----- Extracted data

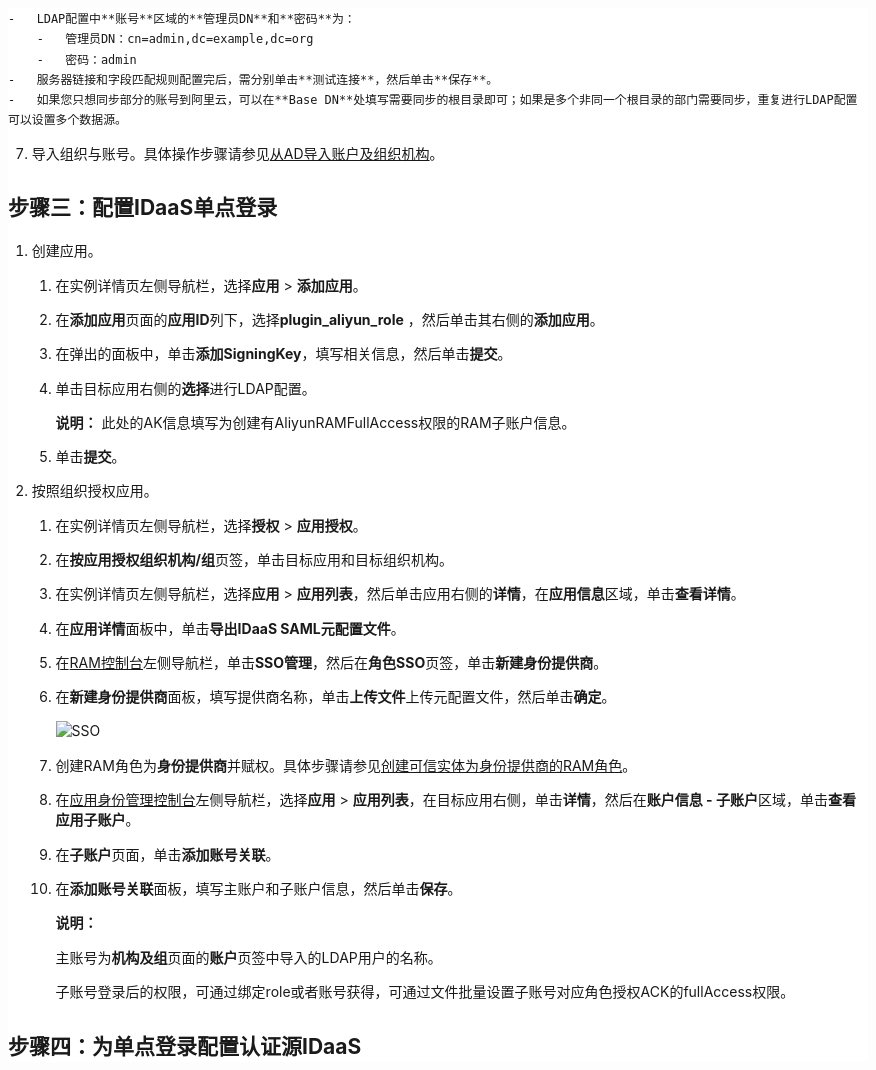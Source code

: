     -   LDAP配置中**账号**区域的**管理员DN**和**密码**为：
        -   管理员DN：cn=admin,dc=example,dc=org
        -   密码：admin
    -   服务器链接和字段匹配规则配置完后，需分别单击**测试连接**，然后单击**保存**。
    -   如果您只想同步部分的账号到阿里云，可以在**Base DN**处填写需要同步的根目录即可；如果是多个非同一个根目录的部门需要同步，重复进行LDAP配置可以设置多个数据源。
7.  导入组织与账号。具体操作步骤请参见[从AD导入账户及组织机构]()。


## 步骤三：配置IDaaS单点登录

1.  创建应用。

    1.  在实例详情页左侧导航栏，选择**应用** \> **添加应用**。

    2.  在**添加应用**页面的**应用ID**列下，选择**plugin\_aliyun\_role** ，然后单击其右侧的**添加应用**。

    3.  在弹出的面板中，单击**添加SigningKey**，填写相关信息，然后单击**提交**。

    4.  单击目标应用右侧的**选择**进行LDAP配置。

        **说明：** 此处的AK信息填写为创建有AliyunRAMFullAccess权限的RAM子账户信息。

    5.  单击**提交**。

2.  按照组织授权应用。

    1.  在实例详情页左侧导航栏，选择**授权** \> **应用授权**。

    2.  在**按应用授权组织机构/组**页签，单击目标应用和目标组织机构。

    3.  在实例详情页左侧导航栏，选择**应用** \> **应用列表**，然后单击应用右侧的**详情**，在**应用信息**区域，单击**查看详情**。

    4.  在**应用详情**面板中，单击**导出IDaaS SAML元配置文件**。

    5.  在[RAM控制台](https://ram.console.aliyun.com/overview)左侧导航栏，单击**SSO管理**，然后在**角色SSO**页签，单击**新建身份提供商**。

    6.  在**新建身份提供商**面板，填写提供商名称，单击**上传文件**上传元配置文件，然后单击**确定**。

        ![SSO](https://static-aliyun-doc.oss-accelerate.aliyuncs.com/assets/img/zh-CN/9463659951/p141774.png)

    7.  创建RAM角色为**身份提供商**并赋权。具体步骤请参见[创建可信实体为身份提供商的RAM角色](/intl.zh-CN/角色管理/创建RAM角色/创建可信实体为身份提供商的RAM角色.md)。

    8.  在[应用身份管理控制台](https://yundun.console.aliyun.com/)左侧导航栏，选择**应用** \> **应用列表**，在目标应用右侧，单击**详情**，然后在**账户信息 - 子账户**区域，单击**查看应用子账户**。

    9.  在**子账户**页面，单击**添加账号关联**。

    10. 在**添加账号关联**面板，填写主账户和子账户信息，然后单击**保存**。

        **说明：**

        主账号为**机构及组**页面的**账户**页签中导入的LDAP用户的名称。

        子账号登录后的权限，可通过绑定role或者账号获得，可通过文件批量设置子账号对应角色授权ACK的fullAccess权限。


## 步骤四：为单点登录配置认证源IDaaS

----------

Only the text of the material belongs in your copy, which must match the original exactly.

Source code

:     -   LDAP配置中**账号**区域的**管理员DN**和**密码**为：
        -   管理员DN：cn=admin,dc=example,dc=org
        -   密码：admin
    -   服务器链接和字段匹配规则配置完后，需分别单击**测试连接**，然后单击**保存**。
    -   如果您只想同步部分的账号到阿里云，可以在**Base DN**处填写需要同步的根目录即可；如果是多个非同一个根目录的部门需要同步，重复进行LDAP配置可以设置多个数据源。
7.  导入组织与账号。具体操作步骤请参见[从AD导入账户及组织机构]()。


## 步骤三：配置IDaaS单点登录

1.  创建应用。

    1.  在实例详情页左侧导航栏，选择**应用** \> **添加应用**。

    2.  在**添加应用**页面的**应用ID**列下，选择**plugin\_aliyun\_role** ，然后单击其右侧的**添加应用**。

    3.  在弹出的面板中，单击**添加SigningKey**，填写相关信息，然后单击**提交**。

    4.  单击目标应用右侧的**选择**进行LDAP配置。

        **说明：** 此处的AK信息填写为创建有AliyunRAMFullAccess权限的RAM子账户信息。

    5.  单击**提交**。

2.  按照组织授权应用。

    1.  在实例详情页左侧导航栏，选择**授权** \> **应用授权**。

    2.  在**按应用授权组织机构/组**页签，单击目标应用和目标组织机构。

    3.  在实例详情页左侧导航栏，选择**应用** \> **应用列表**，然后单击应用右侧的**详情**，在**应用信息**区域，单击**查看详情**。

    4.  在**应用详情**面板中，单击**导出IDaaS SAML元配置文件**。

    5.  在[RAM控制台](https://ram.console.aliyun.com/overview)左侧导航栏，单击**SSO管理**，然后在**角色SSO**页签，单击**新建身份提供商**。

    6.  在**新建身份提供商**面板，填写提供商名称，单击**上传文件**上传元配置文件，然后单击**确定**。

        ![SSO](https://static-aliyun-doc.oss-accelerate.aliyuncs.com/assets/img/zh-CN/9463659951/p141774.png)

    7.  创建RAM角色为**身份提供商**并赋权。具体步骤请参见[创建可信实体为身份提供商的RAM角色](/intl.zh-CN/角色管理/创建RAM角色/创建可信实体为身份提供商的RAM角色.md)。

    8.  在[应用身份管理控制台](https://yundun.console.aliyun.com/)左侧导航栏，选择**应用** \> **应用列表**，在目标应用右侧，单击**详情**，然后在**账户信息 - 子账户**区域，单击**查看应用子账户**。

    9.  在**子账户**页面，单击**添加账号关联**。

    10. 在**添加账号关联**面板，填写主账户和子账户信息，然后单击**保存**。

        **说明：**

        主账号为**机构及组**页面的**账户**页签中导入的LDAP用户的名称。

        子账号登录后的权限，可通过绑定role或者账号获得，可通过文件批量设置子账号对应角色授权ACK的fullAccess权限。


## 步骤四：为单点登录配置认证源IDaaS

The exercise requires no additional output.